• To do: Output each entry verbatim and exclude every picture from it.

Pictures paired with source code:
================================

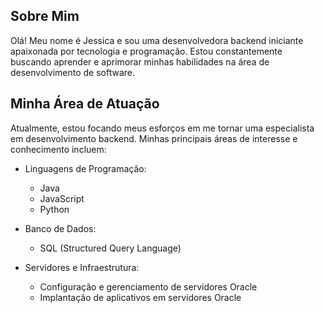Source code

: 
## Sobre Mim
Olá! Meu nome é Jessica e sou uma desenvolvedora backend iniciante apaixonada por tecnologia e programação. Estou constantemente buscando aprender e aprimorar minhas habilidades na área de desenvolvimento de software.

## Minha Área de Atuação
Atualmente, estou focando meus esforços em me tornar uma especialista em desenvolvimento backend. Minhas principais áreas de interesse e conhecimento incluem:

- Linguagens de Programação:
  - Java
  - JavaScript 
  - Python

- Banco de Dados:
  - SQL (Structured Query Language)

- Servidores e Infraestrutura:
  - Configuração e gerenciamento de servidores Oracle
  - Implantação de aplicativos em servidores Oracle
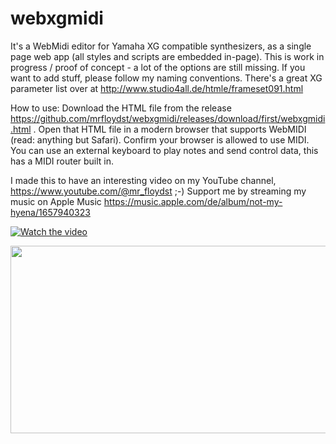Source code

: # webxgmidi
It's a WebMidi editor for Yamaha XG compatible synthesizers, as a single page web app (all styles and scripts are embedded in-page).
This is work in progress / proof of concept - a lot of the options are still missing.
If you want to add stuff, please follow my naming conventions.
There's a great XG parameter list over at http://www.studio4all.de/htmle/frameset091.html

How to use:
Download the HTML file from the release https://github.com/mrfloydst/webxgmidi/releases/download/first/webxgmidi.html . 
Open that HTML file in a modern browser that supports WebMIDI (read: anything but Safari).
Confirm your browser is allowed to use MIDI.
You can use an external keyboard to play notes and send control data, this has a MIDI router built in.

I made this to have an interesting video on my YouTube channel, https://www.youtube.com/@mr_floydst  ;-)
Support me by streaming my music on Apple Music https://music.apple.com/de/album/not-my-hyena/1657940323

[![Watch the video](https://img.youtube.com/vi/DJVFJifyvvg/hqdefault.jpg)](https://www.youtube.com/embed/DJVFJifyvvg)

[<img src="https://img.youtube.com/vi/DJVFJifyvvg/hqdefault.jpg" width="600" height="300"
/>](https://www.youtube.com/embed/DJVFJifyvvg)

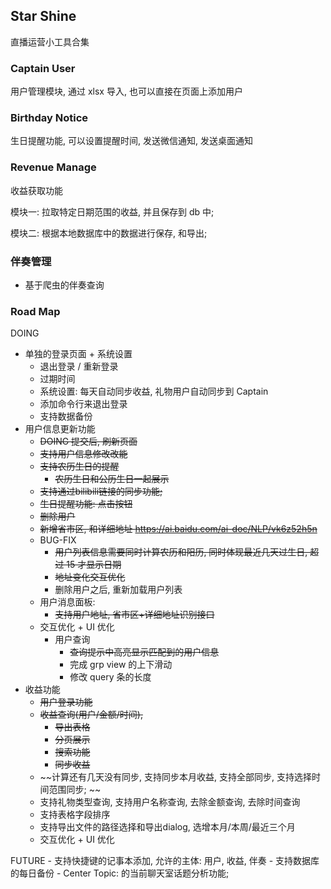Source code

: ## Star Shine

直播运营小工具合集

### Captain User

用户管理模块, 通过 xlsx 导入, 也可以直接在页面上添加用户

### Birthday Notice

生日提醒功能, 可以设置提醒时间, 发送微信通知, 发送桌面通知

### Revenue Manage

收益获取功能

模块一: 拉取特定日期范围的收益, 并且保存到 db 中;

模块二: 根据本地数据库中的数据进行保存, 和导出;

### 伴奏管理

- 基于爬虫的伴奏查询

### Road Map

DOING
- 单独的登录页面 + 系统设置
  - 退出登录 / 重新登录
  - 过期时间
  - 系统设置: 每天自动同步收益, 礼物用户自动同步到 Captain
  - 添加命令行来退出登录
  - 支持数据备份
- 用户信息更新功能
    - ~~DOING 提交后, 刷新页面~~
    - ~~支持用户信息修改改能~~
    - ~~支持农历生日的提醒~~
      - ~~农历生日和公历生日一起展示~~
    - ~~支持通过bilibili链接的同步功能;~~
    - ~~生日提醒功能: 点击按钮~~
    - ~~删除用户~~ 
    - ~~新增省市区, 和详细地址 https://ai.baidu.com/ai-doc/NLP/vk6z52h5n~~
    - BUG-FIX
      - ~~用户列表信息需要同时计算农历和阳历, 同时体现最近几天过生日, 超过 15 才显示日期~~
      - ~~地址变化交互优化~~
      - 删除用户之后, 重新加载用户列表
    - 用户消息面板:
      - ~~支持用户地址, 省市区+详细地址识别接口~~
    - 交互优化 + UI 优化
      - 用户查询
        - ~~查询提示中高亮显示匹配到的用户信息~~
        - 完成 grp view 的上下滑动
        - 修改 query 条的长度
- 收益功能
    - ~~用户登录功能~~
    - ~~收益查询(用户/金额/时间),~~
      - ~~导出表格~~ 
      - ~~分页展示~~
      - ~~搜索功能~~
      - ~~同步收益~~
    - ~~计算还有几天没有同步, 支持同步本月收益, 支持全部同步, 支持选择时间范围同步; ~~
    - 支持礼物类型查询, 支持用户名称查询, 去除金额查询, 去除时间查询
    - 支持表格字段排序
    - 支持导出文件的路径选择和导出dialog, 选增本月/本周/最近三个月
    - 交互优化 + UI 优化

FUTURE
    - 支持快捷键的记事本添加, 允许的主体: 用户, 收益, 伴奏
    - 支持数据库的每日备份
    - Center Topic: 的当前聊天室话题分析功能; 




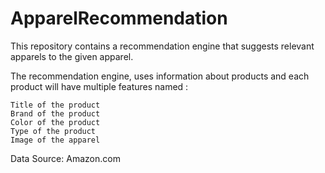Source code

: # ApparelRecommendation


This repository contains a recommendation engine that suggests relevant apparels to the given apparel.

The recommendation engine, uses information about products and each product will have multiple features named :

    Title of the product  
    Brand of the product
    Color of the product
    Type of the product
    Image of the apparel

Data Source: Amazon.com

================================

• Task answer:
Source code

: 
## Sobre Mim
Olá! Meu nome é Jessica e sou uma desenvolvedora backend iniciante apaixonada por tecnologia e programação. Estou constantemente buscando aprender e aprimorar minhas habilidades na área de desenvolvimento de software.

## Minha Área de Atuação
Atualmente, estou focando meus esforços em me tornar uma especialista em desenvolvimento backend. Minhas principais áreas de interesse e conhecimento incluem:

- Linguagens de Programação:
  - Java
  - JavaScript 
  - Python

- Banco de Dados:
  - SQL (Structured Query Language)

- Servidores e Infraestrutura:
  - Configuração e gerenciamento de servidores Oracle
  - Implantação de aplicativos em servidores Oracle
Source code

: # webxgmidi
It's a WebMidi editor for Yamaha XG compatible synthesizers, as a single page web app (all styles and scripts are embedded in-page).
This is work in progress / proof of concept - a lot of the options are still missing.
If you want to add stuff, please follow my naming conventions.
There's a great XG parameter list over at http://www.studio4all.de/htmle/frameset091.html

How to use:
Download the HTML file from the release https://github.com/mrfloydst/webxgmidi/releases/download/first/webxgmidi.html . 
Open that HTML file in a modern browser that supports WebMIDI (read: anything but Safari).
Confirm your browser is allowed to use MIDI.
You can use an external keyboard to play notes and send control data, this has a MIDI router built in.

I made this to have an interesting video on my YouTube channel, https://www.youtube.com/@mr_floydst  ;-)
Support me by streaming my music on Apple Music https://music.apple.com/de/album/not-my-hyena/1657940323

[![Watch the video](https://img.youtube.com/vi/DJVFJifyvvg/hqdefault.jpg)](https://www.youtube.com/embed/DJVFJifyvvg)

[<img src="https://img.youtube.com/vi/DJVFJifyvvg/hqdefault.jpg" width="600" height="300"
/>](https://www.youtube.com/embed/DJVFJifyvvg)

Source code

: ## Star Shine

直播运营小工具合集

### Captain User

用户管理模块, 通过 xlsx 导入, 也可以直接在页面上添加用户

### Birthday Notice

生日提醒功能, 可以设置提醒时间, 发送微信通知, 发送桌面通知

### Revenue Manage

收益获取功能

模块一: 拉取特定日期范围的收益, 并且保存到 db 中;

模块二: 根据本地数据库中的数据进行保存, 和导出;

### 伴奏管理

- 基于爬虫的伴奏查询

### Road Map

DOING
- 单独的登录页面 + 系统设置
  - 退出登录 / 重新登录
  - 过期时间
  - 系统设置: 每天自动同步收益, 礼物用户自动同步到 Captain
  - 添加命令行来退出登录
  - 支持数据备份
- 用户信息更新功能
    - ~~DOING 提交后, 刷新页面~~
    - ~~支持用户信息修改改能~~
    - ~~支持农历生日的提醒~~
      - ~~农历生日和公历生日一起展示~~
    - ~~支持通过bilibili链接的同步功能;~~
    - ~~生日提醒功能: 点击按钮~~
    - ~~删除用户~~ 
    - ~~新增省市区, 和详细地址 https://ai.baidu.com/ai-doc/NLP/vk6z52h5n~~
    - BUG-FIX
      - ~~用户列表信息需要同时计算农历和阳历, 同时体现最近几天过生日, 超过 15 才显示日期~~
      - ~~地址变化交互优化~~
      - 删除用户之后, 重新加载用户列表
    - 用户消息面板:
      - ~~支持用户地址, 省市区+详细地址识别接口~~
    - 交互优化 + UI 优化
      - 用户查询
        - ~~查询提示中高亮显示匹配到的用户信息~~
        - 完成 grp view 的上下滑动
        - 修改 query 条的长度
- 收益功能
    - ~~用户登录功能~~
    - ~~收益查询(用户/金额/时间),~~
      - ~~导出表格~~ 
      - ~~分页展示~~
      - ~~搜索功能~~
      - ~~同步收益~~
    - ~~计算还有几天没有同步, 支持同步本月收益, 支持全部同步, 支持选择时间范围同步; ~~
    - 支持礼物类型查询, 支持用户名称查询, 去除金额查询, 去除时间查询
    - 支持表格字段排序
    - 支持导出文件的路径选择和导出dialog, 选增本月/本周/最近三个月
    - 交互优化 + UI 优化

FUTURE
    - 支持快捷键的记事本添加, 允许的主体: 用户, 收益, 伴奏
    - 支持数据库的每日备份
    - Center Topic: 的当前聊天室话题分析功能; 




Source code

: # ApparelRecommendation


This repository contains a recommendation engine that suggests relevant apparels to the given apparel.

The recommendation engine, uses information about products and each product will have multiple features named :

    Title of the product  
    Brand of the product
    Color of the product
    Type of the product
    Image of the apparel

Data Source: Amazon.com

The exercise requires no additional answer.